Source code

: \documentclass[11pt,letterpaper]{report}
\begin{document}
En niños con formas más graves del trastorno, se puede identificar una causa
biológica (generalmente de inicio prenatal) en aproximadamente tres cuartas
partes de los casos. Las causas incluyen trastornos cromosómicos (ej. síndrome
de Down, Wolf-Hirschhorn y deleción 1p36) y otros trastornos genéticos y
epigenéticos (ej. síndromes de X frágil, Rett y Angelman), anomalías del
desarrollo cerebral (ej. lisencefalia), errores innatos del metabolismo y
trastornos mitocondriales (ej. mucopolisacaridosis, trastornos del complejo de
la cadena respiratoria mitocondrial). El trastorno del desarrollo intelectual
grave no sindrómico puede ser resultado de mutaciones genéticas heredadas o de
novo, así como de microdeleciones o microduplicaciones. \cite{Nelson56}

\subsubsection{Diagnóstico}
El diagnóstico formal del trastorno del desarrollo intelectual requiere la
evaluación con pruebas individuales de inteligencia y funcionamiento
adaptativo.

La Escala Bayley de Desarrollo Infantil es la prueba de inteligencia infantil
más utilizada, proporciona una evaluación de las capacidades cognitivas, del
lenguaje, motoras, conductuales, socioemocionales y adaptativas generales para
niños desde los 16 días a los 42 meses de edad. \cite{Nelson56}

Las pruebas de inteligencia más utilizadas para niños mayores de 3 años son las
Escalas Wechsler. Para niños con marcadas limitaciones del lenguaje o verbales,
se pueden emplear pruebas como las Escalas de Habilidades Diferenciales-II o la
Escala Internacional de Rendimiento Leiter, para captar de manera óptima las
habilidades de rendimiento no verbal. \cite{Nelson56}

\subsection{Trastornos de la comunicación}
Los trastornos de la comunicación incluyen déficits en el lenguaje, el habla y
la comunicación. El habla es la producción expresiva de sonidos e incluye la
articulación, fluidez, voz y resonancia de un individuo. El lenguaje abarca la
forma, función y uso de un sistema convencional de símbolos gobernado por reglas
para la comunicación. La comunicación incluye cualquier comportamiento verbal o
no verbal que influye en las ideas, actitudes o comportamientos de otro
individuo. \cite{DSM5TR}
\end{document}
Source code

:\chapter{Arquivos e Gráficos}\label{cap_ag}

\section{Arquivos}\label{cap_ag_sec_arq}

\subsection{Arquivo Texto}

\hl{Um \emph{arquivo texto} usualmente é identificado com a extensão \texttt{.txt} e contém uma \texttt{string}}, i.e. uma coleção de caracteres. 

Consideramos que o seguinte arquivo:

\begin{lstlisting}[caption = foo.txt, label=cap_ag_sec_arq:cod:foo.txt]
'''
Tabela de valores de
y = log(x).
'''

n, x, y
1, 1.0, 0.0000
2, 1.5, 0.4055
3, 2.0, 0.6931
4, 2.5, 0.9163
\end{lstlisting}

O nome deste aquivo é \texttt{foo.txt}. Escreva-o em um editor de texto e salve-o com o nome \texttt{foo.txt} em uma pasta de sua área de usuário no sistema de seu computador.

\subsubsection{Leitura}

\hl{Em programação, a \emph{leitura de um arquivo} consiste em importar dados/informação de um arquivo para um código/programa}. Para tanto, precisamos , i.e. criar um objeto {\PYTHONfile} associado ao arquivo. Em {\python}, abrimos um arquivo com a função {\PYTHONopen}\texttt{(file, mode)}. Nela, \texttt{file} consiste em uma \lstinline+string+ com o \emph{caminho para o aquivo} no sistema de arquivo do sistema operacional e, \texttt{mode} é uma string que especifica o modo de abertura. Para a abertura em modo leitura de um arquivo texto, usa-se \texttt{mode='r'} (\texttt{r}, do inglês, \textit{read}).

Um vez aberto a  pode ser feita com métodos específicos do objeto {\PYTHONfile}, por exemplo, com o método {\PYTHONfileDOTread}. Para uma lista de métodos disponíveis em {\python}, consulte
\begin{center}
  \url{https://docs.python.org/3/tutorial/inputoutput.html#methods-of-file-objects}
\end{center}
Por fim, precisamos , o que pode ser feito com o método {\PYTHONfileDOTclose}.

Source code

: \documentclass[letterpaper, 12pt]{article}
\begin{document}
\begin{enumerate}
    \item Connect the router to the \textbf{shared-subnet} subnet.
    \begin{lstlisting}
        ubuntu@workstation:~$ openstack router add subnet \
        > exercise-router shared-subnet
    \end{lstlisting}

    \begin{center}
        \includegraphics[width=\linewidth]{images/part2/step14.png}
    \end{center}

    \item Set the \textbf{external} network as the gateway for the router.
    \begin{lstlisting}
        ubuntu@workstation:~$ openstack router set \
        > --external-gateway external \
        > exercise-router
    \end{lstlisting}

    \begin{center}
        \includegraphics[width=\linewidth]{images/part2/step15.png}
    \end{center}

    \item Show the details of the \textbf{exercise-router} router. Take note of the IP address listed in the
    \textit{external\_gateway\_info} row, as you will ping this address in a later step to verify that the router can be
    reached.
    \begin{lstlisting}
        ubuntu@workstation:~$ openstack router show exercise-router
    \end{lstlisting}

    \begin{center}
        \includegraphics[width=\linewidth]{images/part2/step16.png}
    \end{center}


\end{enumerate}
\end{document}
──────────────────────────────
Goal of the exercise: Please write the full listing out again, exactly.

Exercise result:
Source code

: \documentclass[11pt,letterpaper]{report}
\begin{document}
En niños con formas más graves del trastorno, se puede identificar una causa
biológica (generalmente de inicio prenatal) en aproximadamente tres cuartas
partes de los casos. Las causas incluyen trastornos cromosómicos (ej. síndrome
de Down, Wolf-Hirschhorn y deleción 1p36) y otros trastornos genéticos y
epigenéticos (ej. síndromes de X frágil, Rett y Angelman), anomalías del
desarrollo cerebral (ej. lisencefalia), errores innatos del metabolismo y
trastornos mitocondriales (ej. mucopolisacaridosis, trastornos del complejo de
la cadena respiratoria mitocondrial). El trastorno del desarrollo intelectual
grave no sindrómico puede ser resultado de mutaciones genéticas heredadas o de
novo, así como de microdeleciones o microduplicaciones. \cite{Nelson56}

\subsubsection{Diagnóstico}
El diagnóstico formal del trastorno del desarrollo intelectual requiere la
evaluación con pruebas individuales de inteligencia y funcionamiento
adaptativo.

La Escala Bayley de Desarrollo Infantil es la prueba de inteligencia infantil
más utilizada, proporciona una evaluación de las capacidades cognitivas, del
lenguaje, motoras, conductuales, socioemocionales y adaptativas generales para
niños desde los 16 días a los 42 meses de edad. \cite{Nelson56}

Las pruebas de inteligencia más utilizadas para niños mayores de 3 años son las
Escalas Wechsler. Para niños con marcadas limitaciones del lenguaje o verbales,
se pueden emplear pruebas como las Escalas de Habilidades Diferenciales-II o la
Escala Internacional de Rendimiento Leiter, para captar de manera óptima las
habilidades de rendimiento no verbal. \cite{Nelson56}

\subsection{Trastornos de la comunicación}
Los trastornos de la comunicación incluyen déficits en el lenguaje, el habla y
la comunicación. El habla es la producción expresiva de sonidos e incluye la
articulación, fluidez, voz y resonancia de un individuo. El lenguaje abarca la
forma, función y uso de un sistema convencional de símbolos gobernado por reglas
para la comunicación. La comunicación incluye cualquier comportamiento verbal o
no verbal que influye en las ideas, actitudes o comportamientos de otro
individuo. \cite{DSM5TR}
\end{document}
Source code

:\chapter{Arquivos e Gráficos}\label{cap_ag}

\section{Arquivos}\label{cap_ag_sec_arq}

\subsection{Arquivo Texto}

\hl{Um \emph{arquivo texto} usualmente é identificado com a extensão \texttt{.txt} e contém uma \texttt{string}}, i.e. uma coleção de caracteres. 

Consideramos que o seguinte arquivo:

\begin{lstlisting}[caption = foo.txt, label=cap_ag_sec_arq:cod:foo.txt]
'''
Tabela de valores de
y = log(x).
'''

n, x, y
1, 1.0, 0.0000
2, 1.5, 0.4055
3, 2.0, 0.6931
4, 2.5, 0.9163
\end{lstlisting}

O nome deste aquivo é \texttt{foo.txt}. Escreva-o em um editor de texto e salve-o com o nome \texttt{foo.txt} em uma pasta de sua área de usuário no sistema de seu computador.

\subsubsection{Leitura}

\hl{Em programação, a \emph{leitura de um arquivo} consiste em importar dados/informação de um arquivo para um código/programa}. Para tanto, precisamos , i.e. criar um objeto {\PYTHONfile} associado ao arquivo. Em {\python}, abrimos um arquivo com a função {\PYTHONopen}\texttt{(file, mode)}. Nela, \texttt{file} consiste em uma \lstinline+string+ com o \emph{caminho para o aquivo} no sistema de arquivo do sistema operacional e, \texttt{mode} é uma string que especifica o modo de abertura. Para a abertura em modo leitura de um arquivo texto, usa-se \texttt{mode='r'} (\texttt{r}, do inglês, \textit{read}).

Um vez aberto a  pode ser feita com métodos específicos do objeto {\PYTHONfile}, por exemplo, com o método {\PYTHONfileDOTread}. Para uma lista de métodos disponíveis em {\python}, consulte
\begin{center}
  \url{https://docs.python.org/3/tutorial/inputoutput.html#methods-of-file-objects}
\end{center}
Por fim, precisamos , o que pode ser feito com o método {\PYTHONfileDOTclose}.

Source code

: \documentclass[letterpaper, 12pt]{article}
\begin{document}
\begin{enumerate}
    \item Connect the router to the \textbf{shared-subnet} subnet.
    \begin{lstlisting}
        ubuntu@workstation:~$ openstack router add subnet \
        > exercise-router shared-subnet
    \end{lstlisting}

    \begin{center}
        \includegraphics[width=\linewidth]{images/part2/step14.png}
    \end{center}

    \item Set the \textbf{external} network as the gateway for the router.
    \begin{lstlisting}
        ubuntu@workstation:~$ openstack router set \
        > --external-gateway external \
        > exercise-router
    \end{lstlisting}

    \begin{center}
        \includegraphics[width=\linewidth]{images/part2/step15.png}
    \end{center}

    \item Show the details of the \textbf{exercise-router} router. Take note of the IP address listed in the
    \textit{external\_gateway\_info} row, as you will ping this address in a later step to verify that the router can be
    reached.
    \begin{lstlisting}
        ubuntu@workstation:~$ openstack router show exercise-router
    \end{lstlisting}

    \begin{center}
        \includegraphics[width=\linewidth]{images/part2/step16.png}
    \end{center}


\end{enumerate}
\end{document}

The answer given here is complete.